These continuous postponements have frustrated both industry players and the general public. The expectation was that the refurbishment of the government-owned refineries would reduce Nigeria’s dependence on imported refined products and help stabilize the supply of Premium Motor Spirit (PMS). Yet, every new missed deadline only emphasizes NNPCL’s struggle to bring this vision to life. The prolonged delays mean that Nigeria continues to depend heavily on imported petrol, draining valuable foreign exchange reserves and subjecting the domestic market to international price volatility.
NNPCL’s inability to meet its refinery deadlines has broader implications for Nigeria’s energy landscape. The delays perpetuate an expensive reliance on imports, making Nigeria vulnerable to fluctuations in global oil markets and depriving the country of the opportunity to establish true energy independence. This situation directly impacts fuel prices across the nation, often resulting in high costs at the pump that ripple through other sectors of the economy, driving up the cost of goods and transportation.
Stepping in as the Intermediary Between Dangote and Independent Marketers
While the government refineries remain stuck in limbo, NNPCL has increasingly stepped in to play a different role—acting as an intermediary between Dangote Refinery, Africa’s largest private refinery, and the nation’s independent petroleum marketers. This new role comes with its own set of opportunities and challenges, signaling a pivot in NNPCL’s strategy amidst the delayed progress on their own refineries.
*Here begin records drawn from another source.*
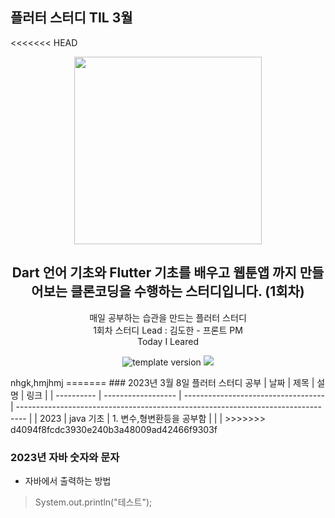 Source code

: ## 플러터 스터디 TIL 3월 

<<<<<<< HEAD
<br/>
<p align="middle" >
  <img width="300px;" src="https://user-images.githubusercontent.com/92977647/152990322-3746ab69-4796-4ed9-b747-45db6c510263.png"/>
</p>
<h2 align="middle">Dart 언어 기초와 Flutter 기초를 배우고 웹툰앱 까지 만들어보는 클론코딩을 수행하는 스터디입니다. (1회차) </h2>
<p align="middle">
매일 공부하는 습관을 만드는 플러터 스터디 <br>
1회차 스터디 Lead : 김도한 - 프론트 PM
<br/>
Today I Leared
</p>
<p align="middle">
  <img src="https://img.shields.io/badge/version-1.0.0-blue?style=flat-square" alt="template version"/>
  <img src="https://img.shields.io/badge/language-md-md.svg?style=flat-square"/>
</p>nhgk,hmjhmj
=======
###  2023년 3월 8일 플러터 스터디 공부 
| 날짜       | 제목               | 설명                                | 링크                                                                             |
| ---------- | ------------------ | ----------------------------------- | -------------------------------------------------------------------------------- |
| 2023 | java 기초  | 1. 변수,형변환등을 공부함          |  |   |
>>>>>>> d4094f8fcdc3930e240b3a48009ad42466f9303f

### 2023년  자바 숫자와 문자 

* 자바에서 출력하는 방법 
> 	System.out.println("테스트");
With Dangote Refinery now operational and producing petrol, NNPCL initially positioned itself as the sole buyer of PMS from the refinery, ostensibly to ensure a stable and streamlined supply chain. However, recent reports suggest that NNPCL is reconsidering this exclusive role. Instead of acting as the single point of purchase and distributor, NNPCL may opt to share responsibility with independent marketers, creating a more open, albeit complex, market dynamic.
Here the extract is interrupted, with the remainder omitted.